The Eleventh Circuit Court of Appeals, in Stewart v. Hartford Life & Accident Insurance Company, has upheld a lower court’s decision to deny a plaintiff’s appeal for long-term disability (“LTD”) benefits, ruling that the LTD insurer’s conclusions, while potentially wrong, were entitled to deference.
Background. The plaintiff was diagnosed with Parkinson’s disease in 2007. She submitted a claim to the insurer for her employer’s LTD plan, which began paying her disability benefits.
In 2010, while the insurer continued to pay the plaintiff disability benefits, the employer canceled the disability insurance policy with the original insurer and switched to a new insurer. The new insurer’s disability policy vested it with full discretionary authority to decide benefit claims. Its policy also contained an exclusion for any employee who was receiving “benefits for a Disability under a prior disability plan that: 1) was sponsored by [her Employer] and 2) was terminated before the Effective Date of the Policy.”
The new insurer denied the plaintiff’s subsequent claim for disability benefits based on this policy exclusion. The new insurer reasoned that the eligibility exclusion applied to the plaintiff because she was receiving benefits under a policy issued by her employer’s prior LTD insurer, which it contended had been terminated before its new policy became effective. In response, the plaintiff filed a lawsuit in federal district court to challenge the new insurer’s adverse benefits determinations.
The district court sided with the insurer and dismissed the plaintiff’s claim for disability benefits. In turn, the plaintiff appealed the district court’s decision to the Eleventh Circuit.
Eleventh Circuit. As an initial matter, the Eleventh Circuit explained its six-step analysis for reviewing an ERISA plan administrator’s benefits determination:
- Decide whether the benefits-denial decision is wrong under a de novo review. If it is not wrong, that ends the inquiry and the decision is affirmed.
- If the decision is de novo wrong, determine whether the administrator has discretionary authority under the applicable policy. If it does not, that ends the inquiry and the decision is reversed in favor of the plaintiff.

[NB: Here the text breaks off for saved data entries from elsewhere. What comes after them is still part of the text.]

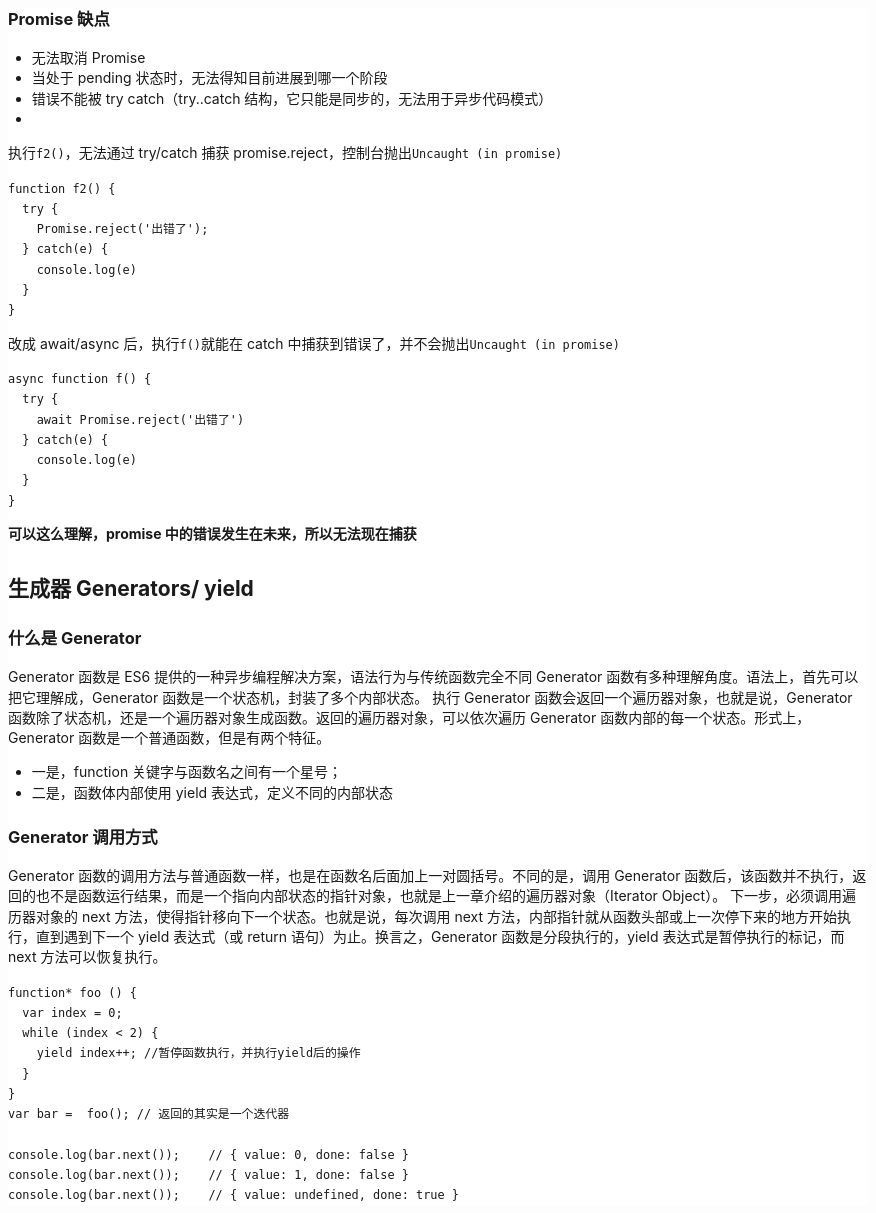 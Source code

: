 ### Promise 缺点

- 无法取消 Promise
- 当处于 pending 状态时，无法得知目前进展到哪一个阶段
- 错误不能被 try catch（try..catch 结构，它只能是同步的，无法用于异步代码模式）
-

执行`f2()`，无法通过 try/catch 捕获 promise.reject，控制台抛出`Uncaught (in promise)`

```tsx
function f2() {
  try {
    Promise.reject('出错了');
  } catch(e) {
    console.log(e)
  }
}

```

改成 await/async 后，执行`f()`就能在 catch 中捕获到错误了，并不会抛出`Uncaught (in promise)`

```tsx
async function f() {
  try {
    await Promise.reject('出错了')
  } catch(e) {
    console.log(e)
  }
}
```

**可以这么理解，promise 中的错误发生在未来，所以无法现在捕获**

## 生成器 Generators/ yield

### 什么是 Generator

Generator 函数是 ES6 提供的一种异步编程解决方案，语法行为与传统函数完全不同
Generator 函数有多种理解角度。语法上，首先可以把它理解成，Generator 函数是一个状态机，封装了多个内部状态。
执行 Generator 函数会返回一个遍历器对象，也就是说，Generator 函数除了状态机，还是一个遍历器对象生成函数。返回的遍历器对象，可以依次遍历 Generator 函数内部的每一个状态。形式上，Generator 函数是一个普通函数，但是有两个特征。

- 一是，function 关键字与函数名之间有一个星号；
- 二是，函数体内部使用 yield 表达式，定义不同的内部状态

### Generator 调用方式

Generator 函数的调用方法与普通函数一样，也是在函数名后面加上一对圆括号。不同的是，调用 Generator 函数后，该函数并不执行，返回的也不是函数运行结果，而是一个指向内部状态的指针对象，也就是上一章介绍的遍历器对象（Iterator Object）。
下一步，必须调用遍历器对象的 next 方法，使得指针移向下一个状态。也就是说，每次调用 next 方法，内部指针就从函数头部或上一次停下来的地方开始执行，直到遇到下一个 yield 表达式（或 return 语句）为止。换言之，Generator 函数是分段执行的，yield 表达式是暂停执行的标记，而 next 方法可以恢复执行。

```tsx
function* foo () {
  var index = 0;
  while (index < 2) {
    yield index++; //暂停函数执行，并执行yield后的操作
  }
}
var bar =  foo(); // 返回的其实是一个迭代器

console.log(bar.next());    // { value: 0, done: false }
console.log(bar.next());    // { value: 1, done: false }
console.log(bar.next());    // { value: undefined, done: true }
```
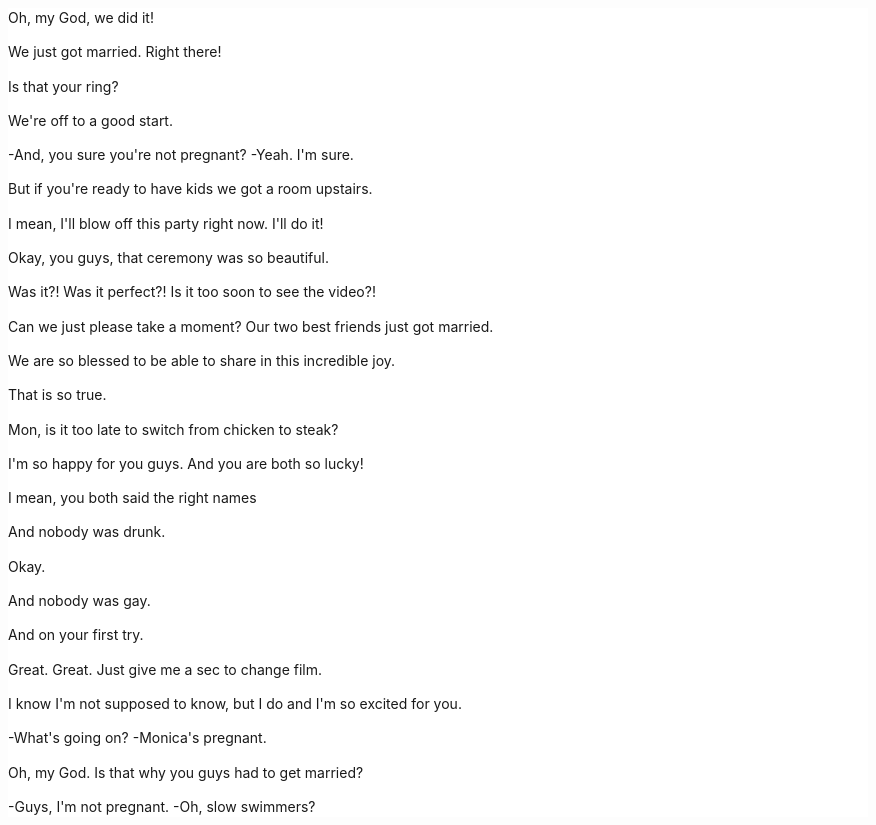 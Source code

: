 Oh, my God, we did it!

We just got married. Right there!

Is that your ring?

We're off to a good start.

-And, you sure you're not pregnant?
-Yeah. I'm sure.

But if you're ready to have kids
we got a room upstairs.

I mean, I'll blow off
this party right now. I'll do it!

Okay, you guys,
that ceremony was so beautiful.

Was it?! Was it perfect?!
Is it too soon to see the video?!

Can we just please take a moment?
Our two best friends just got married.

We are so blessed to be able
to share in this incredible joy.

That is so true.

Mon, is it too late to switch
from chicken to steak?

I'm so happy for you guys.
And you are both so lucky!

I mean, you both said the right names

And nobody was drunk.

Okay.

And nobody was gay.

And on your first try.

Great. Great.
Just give me a sec to change film.

I know I'm not supposed to know,
but I do and I'm so excited for you.

-What's going on?
-Monica's pregnant.

Oh, my God. Is that why
you guys had to get married?

-Guys, I'm not pregnant.
-Oh, slow swimmers?
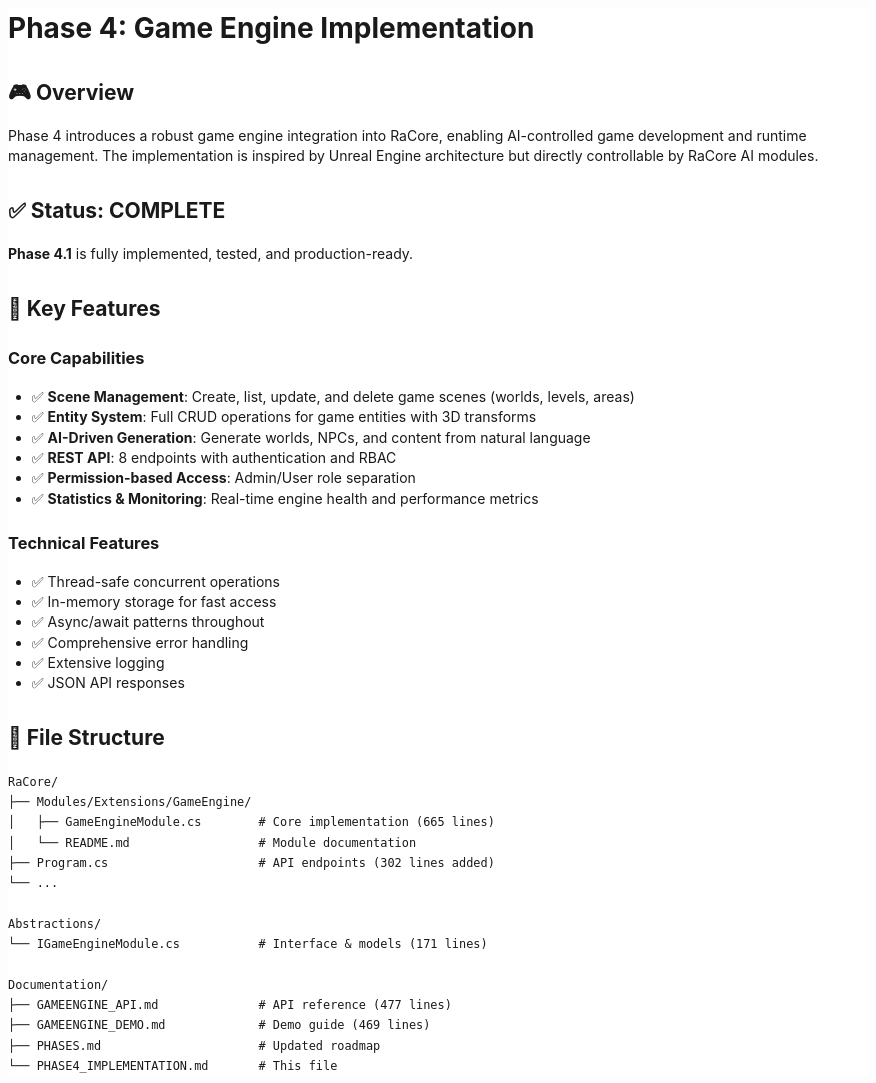 # Phase 4: Game Engine Implementation

## 🎮 Overview

Phase 4 introduces a robust game engine integration into RaCore, enabling AI-controlled game development and runtime management. The implementation is inspired by Unreal Engine architecture but directly controllable by RaCore AI modules.

## ✅ Status: COMPLETE

**Phase 4.1** is fully implemented, tested, and production-ready.

## 🚀 Key Features

### Core Capabilities
- ✅ **Scene Management**: Create, list, update, and delete game scenes (worlds, levels, areas)
- ✅ **Entity System**: Full CRUD operations for game entities with 3D transforms
- ✅ **AI-Driven Generation**: Generate worlds, NPCs, and content from natural language
- ✅ **REST API**: 8 endpoints with authentication and RBAC
- ✅ **Permission-based Access**: Admin/User role separation
- ✅ **Statistics & Monitoring**: Real-time engine health and performance metrics

### Technical Features
- ✅ Thread-safe concurrent operations
- ✅ In-memory storage for fast access
- ✅ Async/await patterns throughout
- ✅ Comprehensive error handling
- ✅ Extensive logging
- ✅ JSON API responses

## 📁 File Structure

```
RaCore/
├── Modules/Extensions/GameEngine/
│   ├── GameEngineModule.cs        # Core implementation (665 lines)
│   └── README.md                  # Module documentation
├── Program.cs                     # API endpoints (302 lines added)
└── ...

Abstractions/
└── IGameEngineModule.cs           # Interface & models (171 lines)

Documentation/
├── GAMEENGINE_API.md              # API reference (477 lines)
├── GAMEENGINE_DEMO.md             # Demo guide (469 lines)
├── PHASES.md                      # Updated roadmap
└── PHASE4_IMPLEMENTATION.md       # This file
```
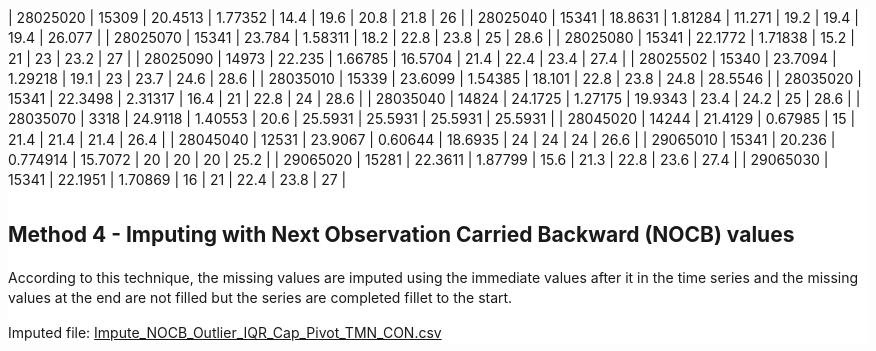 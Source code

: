 | 28025020 |   15309 | 20.4513 | 1.77352  | 14.4    | 19.6    | 20.8    | 21.8    | 26      |
| 28025040 |   15341 | 18.8631 | 1.81284  | 11.271  | 19.2    | 19.4    | 19.4    | 26.077  |
| 28025070 |   15341 | 23.784  | 1.58311  | 18.2    | 22.8    | 23.8    | 25      | 28.6    |
| 28025080 |   15341 | 22.1772 | 1.71838  | 15.2    | 21      | 23      | 23.2    | 27      |
| 28025090 |   14973 | 22.235  | 1.66785  | 16.5704 | 21.4    | 22.4    | 23.4    | 27.4    |
| 28025502 |   15340 | 23.7094 | 1.29218  | 19.1    | 23      | 23.7    | 24.6    | 28.6    |
| 28035010 |   15339 | 23.6099 | 1.54385  | 18.101  | 22.8    | 23.8    | 24.8    | 28.5546 |
| 28035020 |   15341 | 22.3498 | 2.31317  | 16.4    | 21      | 22.8    | 24      | 28.6    |
| 28035040 |   14824 | 24.1725 | 1.27175  | 19.9343 | 23.4    | 24.2    | 25      | 28.6    |
| 28035070 |    3318 | 24.9118 | 1.40553  | 20.6    | 25.5931 | 25.5931 | 25.5931 | 25.5931 |
| 28045020 |   14244 | 21.4129 | 0.67985  | 15      | 21.4    | 21.4    | 21.4    | 26.4    |
| 28045040 |   12531 | 23.9067 | 0.60644  | 18.6935 | 24      | 24      | 24      | 26.6    |
| 29065010 |   15341 | 20.236  | 0.774914 | 15.7072 | 20      | 20      | 20      | 25.2    |
| 29065020 |   15281 | 22.3611 | 1.87799  | 15.6    | 21.3    | 22.8    | 23.6    | 27.4    |
| 29065030 |   15341 | 22.1951 | 1.70869  | 16      | 21      | 22.4    | 23.8    | 27      |

</div>



## Method 4 - Imputing with Next Observation Carried Backward (NOCB) values
According to this technique, the missing values are imputed using the immediate values after it in the time series and the missing values at the end are not filled but the series are completed fillet to the start.

Imputed file: [Impute_NOCB_Outlier_IQR_Cap_Pivot_TMN_CON.csv](Impute_NOCB_Outlier_IQR_Cap_Pivot_TMN_CON.csv)
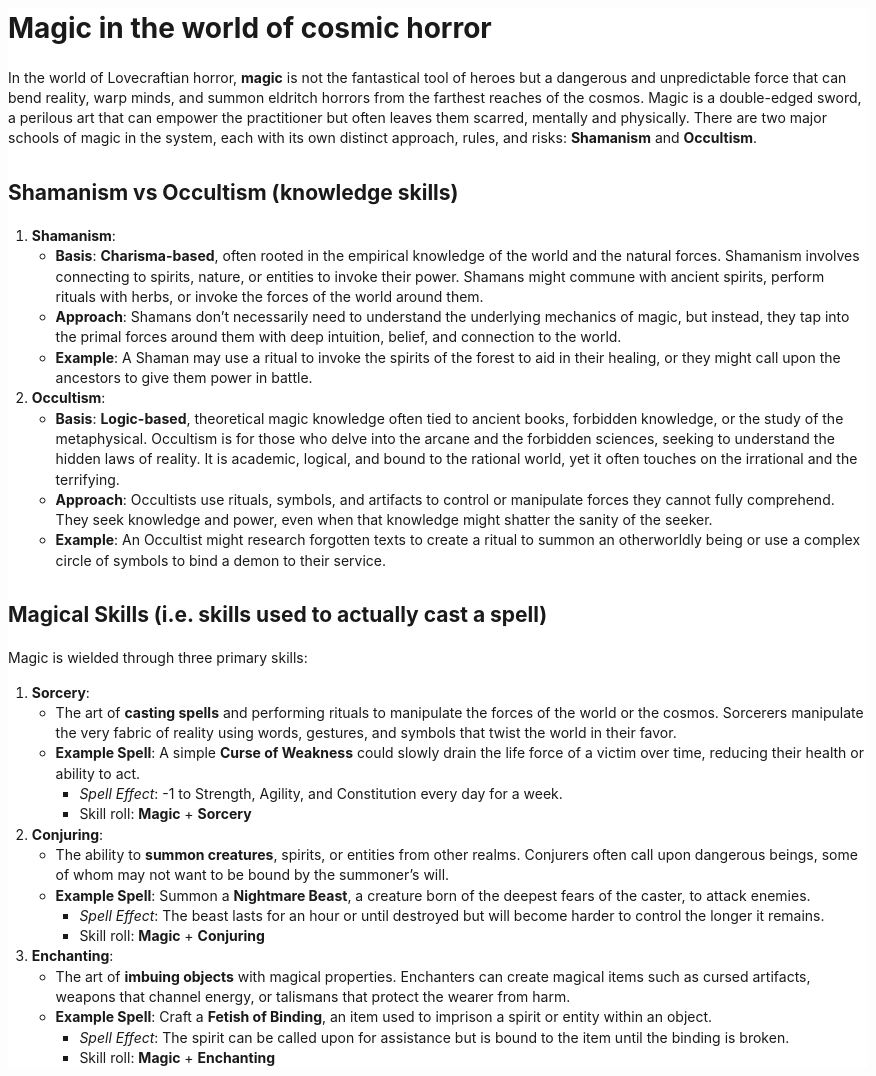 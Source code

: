 # **Magic in the world of cosmic horror**

In the world of Lovecraftian horror, **magic** is not the fantastical tool of heroes but a dangerous and unpredictable force that can bend reality, warp minds, and summon eldritch horrors from the farthest reaches of the cosmos. Magic is a double-edged sword, a perilous art that can empower the practitioner but often leaves them scarred, mentally and physically. There are two major schools of magic in the system, each with its own distinct approach, rules, and risks: **Shamanism** and **Occultism**.

## **Shamanism vs Occultism (knowledge skills)**

1. **Shamanism**:
   - **Basis**: **Charisma-based**, often rooted in the empirical knowledge of the world and the natural forces. Shamanism involves connecting to spirits, nature, or entities to invoke their power. Shamans might commune with ancient spirits, perform rituals with herbs, or invoke the forces of the world around them.
   - **Approach**: Shamans don’t necessarily need to understand the underlying mechanics of magic, but instead, they tap into the primal forces around them with deep intuition, belief, and connection to the world.
   - **Example**: A Shaman may use a ritual to invoke the spirits of the forest to aid in their healing, or they might call upon the ancestors to give them power in battle.
2. **Occultism**:
   - **Basis**: **Logic-based**, theoretical magic knowledge often tied to ancient books, forbidden knowledge, or the study of the metaphysical. Occultism is for those who delve into the arcane and the forbidden sciences, seeking to understand the hidden laws of reality. It is academic, logical, and bound to the rational world, yet it often touches on the irrational and the terrifying.
   - **Approach**: Occultists use rituals, symbols, and artifacts to control or manipulate forces they cannot fully comprehend. They seek knowledge and power, even when that knowledge might shatter the sanity of the seeker.
   - **Example**: An Occultist might research forgotten texts to create a ritual to summon an otherworldly being or use a complex circle of symbols to bind a demon to their service.

## **Magical Skills (i.e. skills used to actually cast a spell)**

Magic is wielded through three primary skills:

1. **Sorcery**:
   - The art of **casting spells** and performing rituals to manipulate the forces of the world or the cosmos. Sorcerers manipulate the very fabric of reality using words, gestures, and symbols that twist the world in their favor.
   - **Example Spell**: A simple **Curse of Weakness** could slowly drain the life force of a victim over time, reducing their health or ability to act.
     - _Spell Effect_: \-1 to Strength, Agility, and Constitution every day for a week.
     - Skill roll: **Magic** \+ **Sorcery**
2. **Conjuring**:
   - The ability to **summon creatures**, spirits, or entities from other realms. Conjurers often call upon dangerous beings, some of whom may not want to be bound by the summoner’s will.
   - **Example Spell**: Summon a **Nightmare Beast**, a creature born of the deepest fears of the caster, to attack enemies.
     - _Spell Effect_: The beast lasts for an hour or until destroyed but will become harder to control the longer it remains.
     - Skill roll: **Magic** \+ **Conjuring**
3. **Enchanting**:
   - The art of **imbuing objects** with magical properties. Enchanters can create magical items such as cursed artifacts, weapons that channel energy, or talismans that protect the wearer from harm.
   - **Example Spell**: Craft a **Fetish of Binding**, an item used to imprison a spirit or entity within an object.
     - _Spell Effect_: The spirit can be called upon for assistance but is bound to the item until the binding is broken.
     - Skill roll: **Magic** \+ **Enchanting**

- If the policy grants such authority to the administrator, determine whether “reasonable grounds” exist to support the administrator’s decision.
- If no reasonable grounds exist, the decision is reversed and the plaintiff wins. If reasonable grounds do exist, consider whether the administrator operated under a conflict of interest.
- If there is no conflict, the determination is affirmed.
- If a conflict exists, the conflict is one factor taken into account when determining whether the administrator’s decision was reasonable.
In the instant matter, at step one, the court found that the plaintiff had a better reading of the benefits eligibility exclusion, noting that the phrase “prior Disability Plan” referred to the employer’s ERISA plan and that the term “Policy” referred to the insurance contract that services the plan. The court observed that the new insurance policy used the terms “Policy” and “Plan” differently and the new insurer knew how to draw a distinction between the two.
Here, the court determined that because the employer’s LTD plan was never terminated, under a de novo review standard, the disability-benefits exclusion would not apply to the plaintiff. However, because the new insurer had discretionary authority under the LTD policy, the court was required to consider whether the new insurer’s interpretation of the benefits eligibility exclusion was reasonable. Here, the court found that reasonable grounds did exist to support insurer’s interpretation and decision, even if it wasn’t the best reading of the policy exclusion. The court explained that the terms “Plan” and “Policy” could be considered interchangeable. More importantly, the court clarified that it was reasonable for the insurer to interpret “prior Disability Plan” to refer to the prior LTD insurance policy “to prevent an insured from receiving payments from two different sources for the same disability.”